Numerous actors were screen-tested by assistant Mitchell Leisen by December 18, 1928, and apart from Ricardo Cortez and Monte Blue, most of them were B-movie actors. Male actors tested but passed over included Buck Jones, Bob Custer, Jason Robards, Sr., Guinn "Big Boy" Williams, Dean Jagger and Randolph Scott. Actresses tested but passed over included Carmelita Geraghty, Merna Kennedy, Leila Hyams, Dorothy Burgess and Sally Blane. His final selections were Charles Bickford and Kay Johnson, primarily known for their stage work.[3] Leisen reportedly tried to interest DeMille in up-and-coming Carole Lombard for Johnson's role; allegedly, she can be glimpsed in the surviving versions of the film.[4]
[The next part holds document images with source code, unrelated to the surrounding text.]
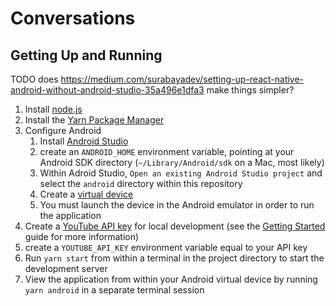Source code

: # Conversations

## Getting Up and Running

TODO does https://medium.com/surabayadev/setting-up-react-native-android-without-android-studio-35a496e1dfa3 make things simpler?

1. Install [node.js](https://nodejs.org/en/download/)
1. Install the [Yarn Package Manager](https://yarnpkg.com/lang/en/docs/install/)
1. Configure Android
   1. Install [Android Studio](https://developer.android.com/studio/install.html)
   1. create an `ANDROID_HOME` environment variable, pointing at your Android SDK directory (`~/Library/Android/sdk` on a Mac, most likely)
   1. Within Adroid Studio, `Open an existing Android Studio project` and select the `android` directory within this repository
   1. Create a [virtual device](https://developer.android.com/studio/run/managing-avds.html)
   1. You must launch the device in the Android emulator in order to run the application
1. Create a [YouTube API key](https://console.developers.google.com/apis/credentials) for local development (see the [Getting Started](https://developers.google.com/youtube/v3/getting-started) guide for more information)
1. create a `YOUTUBE_API_KEY` environment variable equal to your API key
1. Run `yarn start` from within a terminal in the project directory to start the development server
1. View the application from within your Android virtual device by running `yarn android` in a separate terminal session
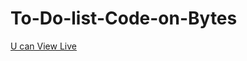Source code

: # To-Do-list-Code-on-Bytes <br>
[U can View Live](file:///C:/Users/Maloth%20Divya/OneDrive/Desktop/ToDoList-webpage-main/start.html)
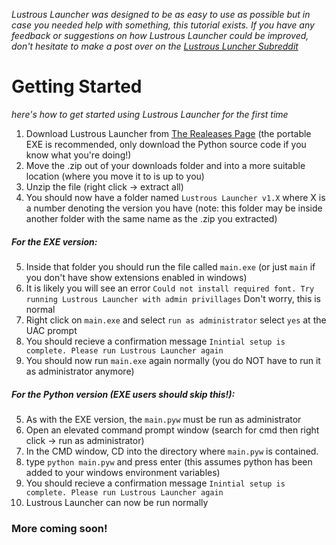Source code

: _Lustrous Launcher was designed to be as easy to use as possible but in case you needed help with something, this tutorial exists. If you have any feedback or suggestions on how Lustrous Launcher could be improved, don't hesitate to make a post over on the [Lustrous Luncher Subreddit](https://www.reddit.com/r/lustrouslauncher/)_

# Getting Started
_here's how to get started using Lustrous Launcher for the first time_
1. Download Lustrous Launcher from [The Realeases Page](https://github.com/Spatchy/Lustrous-Launcher/releases/latest) (the portable EXE is recommended, only download the Python source code if you know what you're doing!)
2. Move the .zip out of your downloads folder and into a more suitable location (where you move it to is up to you)
3. Unzip the file (right click -> extract all)
4. You should now have a folder named `Lustrous Launcher v1.X` where X is a number denoting the version you have (note: this folder may be inside another folder with the same name as the .zip you extracted)
##### For the EXE version:
5. Inside that folder you should run the file called `main.exe` (or just `main` if you don't have show extensions enabled in windows)
6. It is likely you will see an error `Could not install required font. Try running Lustrous Launcher with admin privillages` Don't worry, this is normal
7. Right click on `main.exe` and select `run as administrator` select `yes` at the UAC prompt
8. You should recieve a confirmation message `Inintial setup is complete. Please run Lustrous Launcher again`
9. You should now run `main.exe` again normally (you do NOT have to run it as administrator anymore)
##### For the Python version (EXE users should skip this!):
5. As with the EXE version, the `main.pyw` must be run as administrator
6. Open an elevated command prompt window (search for cmd then right click -> run as administrator)
7. In the CMD window, CD into the directory where `main.pyw` is contained.
8. type `python main.pyw` and press enter (this assumes python has been added to your windows environment variables)
9. You should recieve a confirmation message `Inintial setup is complete. Please run Lustrous Launcher again`
10. Lustrous Launcher can now be run normally 

### More coming soon!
Filming of Dynamite began on January 29, 1929, and lasted until April 30. Scenes for the silent version were shot beginning on May 28 and ending on June 5.[5] Charles Bickford would later describe the script as "'a mess of corn' with terrible dialogue."[6]

Dorothy Parker, who was living in Los Angeles at the time, was commandeered to pen the lyrics for an original song for Dynamite. Her third try, titled "How Am I To Know", and set to music by Jack King, was accepted and featured in the film's prison sequence.[4]
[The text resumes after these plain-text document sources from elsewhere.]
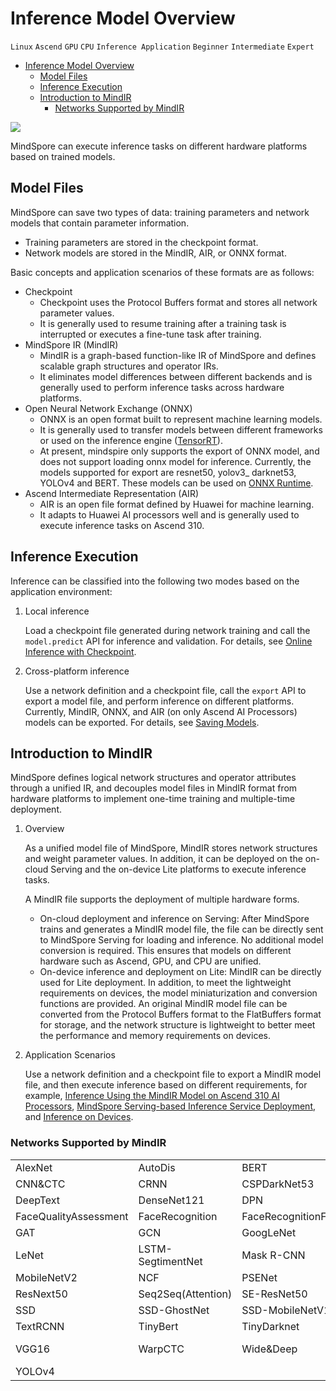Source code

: # Inference Model Overview

`Linux` `Ascend` `GPU` `CPU` `Inference Application` `Beginner` `Intermediate` `Expert`

<!-- TOC -->

- [Inference Model Overview](#inference-model-overview)
    - [Model Files](#model-files)
    - [Inference Execution](#inference-execution)
    - [Introduction to MindIR](#introduction-to-mindir)
        - [Networks Supported by MindIR](#networks-supported-by-mindir)

<!-- /TOC -->

<a href="https://gitee.com/mindspore/docs/blob/r1.5/docs/mindspore/programming_guide/source_en/multi_platform_inference.md" target="_blank"><img src="https://gitee.com/mindspore/docs/raw/r1.5/resource/_static/logo_source_en.png"></a>

MindSpore can execute inference tasks on different hardware platforms based on trained models.

## Model Files

MindSpore can save two types of data: training parameters and network models that contain parameter information.

- Training parameters are stored in the checkpoint format.
- Network models are stored in the MindIR, AIR, or ONNX format.

Basic concepts and application scenarios of these formats are as follows:

- Checkpoint
    - Checkpoint uses the Protocol Buffers format and stores all network parameter values.
    - It is generally used to resume training after a training task is interrupted or executes a fine-tune task after training.
- MindSpore IR (MindIR)
    - MindIR is a graph-based function-like IR of MindSpore and defines scalable graph structures and operator IRs.
    - It eliminates model differences between different backends and is generally used to perform inference tasks across hardware platforms.
- Open Neural Network Exchange (ONNX)
    - ONNX is an open format built to represent machine learning models.
    - It is generally used to transfer models between different frameworks or used on the inference engine ([TensorRT](https://docs.nvidia.com/deeplearning/tensorrt/api/python_api/index.html)).
    - At present, mindspire only supports the export of ONNX model, and does not support loading onnx model for inference. Currently, the models supported for export are resnet50, yolov3_ darknet53, YOLOv4 and BERT. These models can be used on [ONNX Runtime](https://onnxruntime.ai/).
- Ascend Intermediate Representation (AIR)
    - AIR is an open file format defined by Huawei for machine learning.
    - It adapts to Huawei AI processors well and is generally used to execute inference tasks on Ascend 310.

## Inference Execution

Inference can be classified into the following two modes based on the application environment:

1. Local inference

    Load a checkpoint file generated during network training and call the `model.predict` API for inference and validation. For details, see [Online Inference with Checkpoint](https://www.mindspore.cn/docs/programming_guide/en/r1.5/online_inference.html).

2. Cross-platform inference

    Use a network definition and a checkpoint file, call the `export` API to export a model file, and perform inference on different platforms. Currently, MindIR, ONNX, and AIR (on only Ascend AI Processors) models can be exported. For details, see [Saving Models](https://www.mindspore.cn/docs/programming_guide/en/r1.5/save_model.html).

## Introduction to MindIR

MindSpore defines logical network structures and operator attributes through a unified IR, and decouples model files in MindIR format from hardware platforms to implement one-time training and multiple-time deployment.

1. Overview

    As a unified model file of MindSpore, MindIR stores network structures and weight parameter values. In addition, it can be deployed on the on-cloud Serving and the on-device Lite platforms to execute inference tasks.

    A MindIR file supports the deployment of multiple hardware forms.

    - On-cloud deployment and inference on Serving: After MindSpore trains and generates a MindIR model file, the file can be directly sent to MindSpore Serving for loading and inference. No additional model conversion is required. This ensures that models on different hardware such as Ascend, GPU, and CPU are unified.
    - On-device inference and deployment on Lite: MindIR can be directly used for Lite deployment. In addition, to meet the lightweight requirements on devices, the model miniaturization and conversion functions are provided. An original MindIR model file can be converted from the Protocol Buffers format to the FlatBuffers format for storage, and the network structure is lightweight to better meet the performance and memory requirements on devices.

2. Application Scenarios

    Use a network definition and a checkpoint file to export a MindIR model file, and then execute inference based on different requirements, for example, [Inference Using the MindIR Model on Ascend 310 AI Processors](https://www.mindspore.cn/docs/programming_guide/en/r1.5/multi_platform_inference_ascend_310_mindir.html), [MindSpore Serving-based Inference Service Deployment](https://www.mindspore.cn/serving/docs/en/r1.5/serving_example.html), and [Inference on Devices](https://www.mindspore.cn/lite/docs/en/r1.5/index.html).

### Networks Supported by MindIR

<table class="docutils">
<tr>
  <td>AlexNet</td>
  <td>AutoDis</td>
  <td>BERT</td>
  <td>BGCF</td>
  <td>CenterFace</td>
  <td>CNN</td>
</tr>
<tr>  
  <td>CNN&CTC</td>
  <td>CRNN</td>
  <td>CSPDarkNet53</td>
  <td>CTPN</td>
  <td>DeepFM</td>
  <td>DeepLabV3</td>
</tr>
<tr>
  <td>DeepText</td>
  <td>DenseNet121</td>
  <td>DPN</td>
  <td>DS-CNN</td>
  <td>FaceAttribute</td>
  <td>FaceDetection</td>
</tr>
<tr>  
  <td>FaceQualityAssessment</td>
  <td>FaceRecognition</td>
  <td>FaceRecognitionForTracking</td>
  <td>Faster R-CNN</td>
  <td>FCN</td>
  <td>FCN-4</td>
</tr>
<tr>
  <td>GAT</td>
  <td>GCN</td>
  <td>GoogLeNet</td>
  <td>GRU</td>
  <td>InceptionV3</td>
  <td>InceptionV4</td>
</tr>
<tr>
  <td>LeNet</td>
  <td>LSTM-SegtimentNet</td>
  <td>Mask R-CNN</td>
  <td>MaskRCNN_MobileNetV1</td>
  <td>MASS</td>
  <td>MobileNetV1</td>
</tr>
<tr>
  <td>MobileNetV2</td>
  <td>NCF</td>
  <td>PSENet</td>
  <td>ResNet18</td>
  <td>ResNet50</td>
  <td>ResNet101</td>
</tr>
<tr>
  <td>ResNext50</td>
  <td>Seq2Seq(Attention)</td>
  <td>SE-ResNet50</td>
  <td>ShuffleNetV1</td>
  <td>SimplePoseNet</td>
  <td>SqueezeNet</td>
</tr>
<tr>
  <td>SSD</td>
  <td>SSD-GhostNet</td>
  <td>SSD-MobileNetV1-FPN</td>
  <td>SSD-ResNet50-FPN</td>
  <td>SSD-VGG16</td>
  <td>TextCNN</td>
</tr>
<tr>
  <td>TextRCNN</td>
  <td>TinyBert</td>
  <td>TinyDarknet</td>
  <td>Transformer</td>
  <td>UNet++</td>
  <td>UNet2D</td>
</tr>
<tr>
  <td>VGG16</td>
  <td>WarpCTC</td>
  <td>Wide&Deep</td>
  <td>Xception</td>
  <td>YOLOv3-DarkNet53</td>
  <td>YOLOv3-ResNet18</td>
</tr>
<tr>
  <td>YOLOv4</td>
  <td></td>
  <td></td>
  <td></td>
  <td></td>
  <td></td>
</tr>
</table>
The New York Times reviewer Mordaunt Hall had mixed feelings about DeMille's first talkie, calling it "an astonishing mixture, with artificiality vying with realism and comedy hanging on the heels of grim melodrama."[7] "Even in the work of the performers, there are moments when they are human beings and then, at times, they become nothing more than Mr. De Mille's puppets", "behaving strangely and conversing in movie epigrams".[7] Nonetheless, Hall approved of the efforts of Johnson ("an accomplished actress") and Bickford ("a splendid performance"), though he could not say the same of Nagel ("does not act up to his usual standard").[7]


  1. "Dynamite (1929) details". Internet Movie Database. Retrieved August 21, 2012.
  2. "Full cast and crew for Dynamite". Internet Movie Database. Retrieved August 21, 2012.
  3. Birchard, Robert S.; Cecil B. DeMille's Hollywood; University of Kentucky Press, Lexington, 2004; p. 236.
  4. Cady, Brian. Dynamite, "Film Article" at Turner Classic Movies (TCM), Turner Broadcasting System, a subsidiary of Time Warner, Inc., New York, N.Y. Retrieved January 24, 2018.
  5. Birchard, Robert S.; Cecil B. DeMille's Hollywood; University of Kentucky Press, Lexington, 2004; p. 234
  6. Louvich, Simon; Cecil B. DeMille: a life in art; Thomas Dunne, New York, 2007; p. 290
  7. Hall, Mordaunt (1929). "THE SCREEN; Cecil De Mille's First Talker. A Noble Scoundrel", Dynamite review, The New York Times, December 28, 1929. Retrieved January 24, 2018.